One range is to be output from the listing below, exactly as written: the line with "#### EDUCATION ####" to the line with "#### COMMUNICATION & LEADERSHIP ####", both kept.
::::
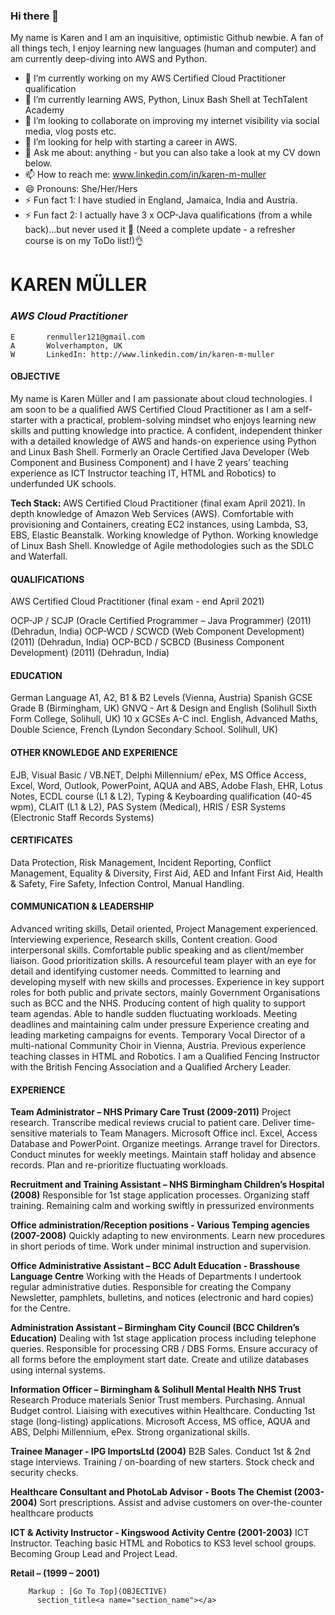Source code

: ### Hi there 👋

My name is Karen and I am an inquisitive, optimistic Github newbie. A fan of all things tech, I enjoy learning new languages (human and computer) and am currently deep-diving into AWS and Python. 

- 🔭 I’m currently working on my AWS Certified Cloud Practitioner qualification
- 🌱 I’m currently learning AWS, Python, Linux Bash Shell at TechTalent Academy
- 👯 I’m looking to collaborate on improving my internet visibility via social media, vlog posts etc.
- 🤔 I’m looking for help with starting a career in AWS.
- 💬 Ask me about: anything - but you can also take a look at my CV down below.
- 📫 How to reach me: www.linkedin.com/in/karen-m-muller
- 😄 Pronouns: She/Her/Hers
- ⚡ Fun fact 1: I have studied in England, Jamaica, India and Austria.
- ⚡ Fun fact 2: I actually have 3 x OCP-Java qualifications (from a while back)...but never used it 👀 (Need a complete update - a refresher course is on my ToDo list!)👌

 # KAREN MÜLLER #

 ### *AWS Cloud Practitioner* ###

	E		renmuller121@gmail.com		
  	A		Wolverhampton, UK		
  	W		LinkedIn: http://www.linkedin.com/in/karen-m-muller



#### OBJECTIVE	####	
		
My name is Karen Müller and I am passionate about cloud technologies.  I am soon to be a qualified AWS Certified Cloud Practitioner as I am a self-starter with a practical, problem-solving mindset who enjoys learning new skills and putting knowledge into practice. A confident, independent thinker with a detailed knowledge of AWS and hands-on experience using Python and Linux Bash Shell. Formerly an Oracle Certified Java Developer (Web Component and Business Component) and I have 2 years’ teaching experience as ICT Instructor teaching IT, HTML and Robotics) to underfunded UK schools.

**Tech Stack:**
AWS Certified Cloud Practitioner (final exam April 2021).
In depth knowledge of Amazon Web Services (AWS). Comfortable with provisioning and Containers, creating EC2 instances, using Lambda, S3, EBS, Elastic Beanstalk.
Working knowledge of Python.
Working knowledge of Linux Bash Shell.
Knowledge of Agile methodologies such as the SDLC and Waterfall.

#### QUALIFICATIONS ####

AWS Certified Cloud Practitioner (final exam - end April 2021)

OCP-JP / SCJP (Oracle Certified Programmer – Java Programmer) (2011) (Dehradun, India)
OCP-WCD / SCWCD (Web Component Development) (2011) (Dehradun, India)
OCP-BCD / SCBCD (Business Component Development) (2011) (Dehradun, India)

#### EDUCATION ####

German Language A1, A2, B1 & B2 Levels (Vienna, Austria)
Spanish GCSE Grade B (Birmingham, UK)
GNVQ - Art & Design and English (Solihull Sixth Form College, Solihull, UK)
10 x GCSEs A-C incl. English, Advanced Maths, Double Science, French (Lyndon Secondary School. Solihull, UK)

#### OTHER KNOWLEDGE AND EXPERIENCE ####
EJB, Visual Basic / VB.NET, Delphi Millennium/ ePex, MS Office Access, Excel, Word, Outlook, PowerPoint, AQUA and ABS, Adobe Flash, EHR, Lotus Notes, ECDL course (L1 & L2), Typing & Keyboarding qualification (40-45 wpm), CLAIT (L1 & L2), PAS System (Medical), HRIS / ESR Systems (Electronic Staff Records Systems)

#### CERTIFICATES ####
Data Protection, Risk Management, Incident Reporting, Conflict Management, Equality & Diversity, First Aid, AED and Infant First Aid, Health & Safety, Fire Safety, Infection Control, Manual Handling.

#### COMMUNICATION & LEADERSHIP ####
Advanced writing skills, Detail oriented, Project Management experienced. Interviewing experience, Research skills, Content creation. Good interpersonal skills. Comfortable public speaking and as client/member liaison. Good prioritization skills. A resourceful team player with an eye for detail and identifying customer needs. Committed to learning and developing myself with new skills and processes. Experience in key support roles for both public and private sectors, mainly Government Organisations such as BCC and the NHS. Producing content of high quality to support team agendas. Able to handle sudden fluctuating workloads. Meeting deadlines and maintaining calm under pressure Experience creating and leading marketing campaigns for events. Temporary Vocal Director of a multi-national Community Choir in Vienna, Austria.  Previous experience teaching classes in HTML and Robotics. I am a Qualified Fencing Instructor with the British Fencing Association and a Qualified Archery Leader.
		
#### EXPERIENCE	####	
**Team Administrator  –   NHS Primary Care Trust (2009-2011)**
Project research. Transcribe medical reviews crucial to patient care. Deliver time-sensitive materials to Team Managers. Microsoft Office incl. Excel, Access Database and PowerPoint. Organize meetings. Arrange travel for Directors. Conduct minutes for weekly meetings. Maintain staff holiday and absence records. Plan and re-prioritize fluctuating workloads. 

**Recruitment and Training Assistant – NHS Birmingham Children’s Hospital (2008)**
Responsible for 1st stage application processes. Organizing staff training. Remaining calm and working swiftly in pressurized environments

**Office administration/Reception positions - Various Temping agencies (2007-2008)**
Quickly adapting to new environments. Learn new procedures in short periods of time. Work under minimal instruction and supervision. 

**Office Administrative Assistant – BCC Adult Education - Brasshouse Language Centre**
Working with the Heads of Departments I undertook regular administrative duties. Responsible for creating the Company Newsletter, pamphlets, bulletins, and notices (electronic and hard copies) for the Centre.

**Administration Assistant – Birmingham City Council (BCC Children’s Education)**
Dealing with 1st stage application process including telephone queries. Responsible for processing CRB / DBS Forms. Ensure accuracy of all forms before the employment start date. Create and utilize databases using internal systems.

__Information Officer  – Birmingham & Solihull Mental Health NHS Trust__
Research Produce materials Senior Trust members. Purchasing. Annual Budget control. Liaising with executives within Healthcare. Conducting 1st stage (long-listing) applications. Microsoft Access, MS office, AQUA and ABS, Delphi Millennium, ePex. Strong organizational skills.

__Trainee Manager  -  IPG ImportsLtd (2004)__
B2B Sales. Conduct 1st & 2nd stage interviews. Training / on-boarding of new starters. Stock check and security checks.

__Healthcare Consultant and PhotoLab Advisor -  Boots The Chemist (2003-2004)__
Sort prescriptions. Assist and advise customers on over-the-counter healthcare products

__ICT & Activity Instructor - Kingswood Activity Centre (2001-2003)__
ICT Instructor. Teaching basic HTML and Robotics to KS3 level school groups. Becoming Group Lead and Project Lead.

__Retail – (1999 – 2001)__		
		
		Markup : [Go To Top](OBJECTIVE)
          section_title<a name="section_name"></a>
::::
▶ **RESULT OF THE EXERCISE**:
#### EDUCATION ####

German Language A1, A2, B1 & B2 Levels (Vienna, Austria)
Spanish GCSE Grade B (Birmingham, UK)
GNVQ - Art & Design and English (Solihull Sixth Form College, Solihull, UK)
10 x GCSEs A-C incl. English, Advanced Maths, Double Science, French (Lyndon Secondary School. Solihull, UK)

#### OTHER KNOWLEDGE AND EXPERIENCE ####
EJB, Visual Basic / VB.NET, Delphi Millennium/ ePex, MS Office Access, Excel, Word, Outlook, PowerPoint, AQUA and ABS, Adobe Flash, EHR, Lotus Notes, ECDL course (L1 & L2), Typing & Keyboarding qualification (40-45 wpm), CLAIT (L1 & L2), PAS System (Medical), HRIS / ESR Systems (Electronic Staff Records Systems)

#### CERTIFICATES ####
Data Protection, Risk Management, Incident Reporting, Conflict Management, Equality & Diversity, First Aid, AED and Infant First Aid, Health & Safety, Fire Safety, Infection Control, Manual Handling.

#### COMMUNICATION & LEADERSHIP ####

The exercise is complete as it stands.